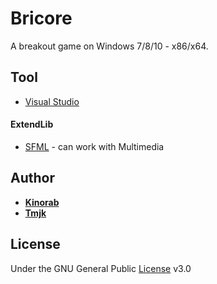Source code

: # Bricore

A breakout game on Windows 7/8/10 - x86/x64.

## Tool

* [Visual Studio](https://www.visualstudio.com/)

#### ExtendLib

* [SFML](https://www.sfml-dev.org/) - can work with Multimedia

## Author

* [**Kinorab**](https://github.com/Kinorab)
* [**Tmjk**](https://github.com/Tmjk)

## License

Under the GNU General Public [License](LICENSE.md) v3.0
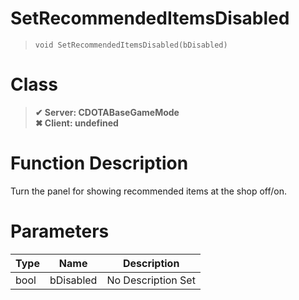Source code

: # SetRecommendedItemsDisabled
> `void SetRecommendedItemsDisabled(bDisabled)`
# Class
> __✔ Server: CDOTABaseGameMode__  
> __✖ Client: undefined__  
# Function Description
Turn the panel for showing recommended items at the shop off/on.
# Parameters
Type|Name|Description
--|--|--
bool|bDisabled|No Description Set
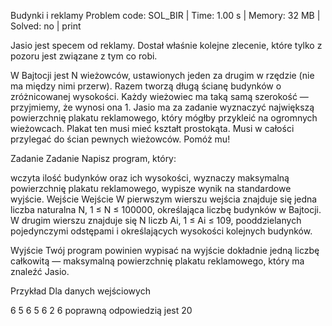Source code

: Budynki i reklamy
Problem code: SOL_BIR | Time: 1.00 s | Memory: 32 MB | Solved: no | print

Jasio jest specem od reklamy. Dostał właśnie kolejne zlecenie, które tylko z pozoru jest związane z tym co robi.

W Bajtocji jest N wieżowców, ustawionych jeden za drugim w rzędzie (nie ma między nimi przerw). Razem tworzą długą ścianę budynków o zróżnicowanej wysokości. Każdy wieżowiec ma taką samą szerokość — przyjmiemy, że wynosi ona 1. Jasio ma za zadanie wyznaczyć największą powierzchnię plakatu reklamowego, który mógłby przykleić na ogromnych wieżowcach. Plakat ten musi mieć kształt prostokąta. Musi w całości przylegać do ścian pewnych wieżowców. Pomóż mu!

Zadanie
Zadanie Napisz program, który:

wczyta ilość budynków oraz ich wysokości,
wyznaczy maksymalną powierzchnię plakatu reklamowego,
wypisze wynik na standardowe wyjście.
Wejście
Wejście W pierwszym wierszu wejścia znajduje się jedna liczba naturalna N, 1 ≤ N ≤ 100000, określająca liczbę budynków w Bajtocji. W drugim wierszu znajduje się N liczb Ai, 1 ≤ Ai ≤ 109, pooddzielanych pojedynczymi odstępami i określających wysokości kolejnych budynków.

Wyjście
Twój program powinien wypisać na wyjście dokładnie jedną liczbę całkowitą — maksymalną powierzchnię plakatu reklamowego, który ma znaleźć Jasio.

Przykład
Dla danych wejściowych

6
5 6 5 6 2 6
poprawną odpowiedzią jest
20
------------------------------------------------
## Exercise
Reproduce each line of the records above, exactly and without pictures.

## Solution to the problem
Source code

: # Bricore

A breakout game on Windows 7/8/10 - x86/x64.

## Tool

* [Visual Studio](https://www.visualstudio.com/)

#### ExtendLib

* [SFML](https://www.sfml-dev.org/) - can work with Multimedia

## Author

* [**Kinorab**](https://github.com/Kinorab)
* [**Tmjk**](https://github.com/Tmjk)

## License

Under the GNU General Public [License](LICENSE.md) v3.0
Source code

: # SetRecommendedItemsDisabled
> `void SetRecommendedItemsDisabled(bDisabled)`
# Class
> __✔ Server: CDOTABaseGameMode__  
> __✖ Client: undefined__  
# Function Description
Turn the panel for showing recommended items at the shop off/on.
# Parameters
Type|Name|Description
--|--|--
bool|bDisabled|No Description Set
Source code

: Budynki i reklamy
Problem code: SOL_BIR | Time: 1.00 s | Memory: 32 MB | Solved: no | print

Jasio jest specem od reklamy. Dostał właśnie kolejne zlecenie, które tylko z pozoru jest związane z tym co robi.

W Bajtocji jest N wieżowców, ustawionych jeden za drugim w rzędzie (nie ma między nimi przerw). Razem tworzą długą ścianę budynków o zróżnicowanej wysokości. Każdy wieżowiec ma taką samą szerokość — przyjmiemy, że wynosi ona 1. Jasio ma za zadanie wyznaczyć największą powierzchnię plakatu reklamowego, który mógłby przykleić na ogromnych wieżowcach. Plakat ten musi mieć kształt prostokąta. Musi w całości przylegać do ścian pewnych wieżowców. Pomóż mu!

Zadanie
Zadanie Napisz program, który:

wczyta ilość budynków oraz ich wysokości,
wyznaczy maksymalną powierzchnię plakatu reklamowego,
wypisze wynik na standardowe wyjście.
Wejście
Wejście W pierwszym wierszu wejścia znajduje się jedna liczba naturalna N, 1 ≤ N ≤ 100000, określająca liczbę budynków w Bajtocji. W drugim wierszu znajduje się N liczb Ai, 1 ≤ Ai ≤ 109, pooddzielanych pojedynczymi odstępami i określających wysokości kolejnych budynków.

Wyjście
Twój program powinien wypisać na wyjście dokładnie jedną liczbę całkowitą — maksymalną powierzchnię plakatu reklamowego, który ma znaleźć Jasio.

Przykład
Dla danych wejściowych

6
5 6 5 6 2 6
poprawną odpowiedzią jest
20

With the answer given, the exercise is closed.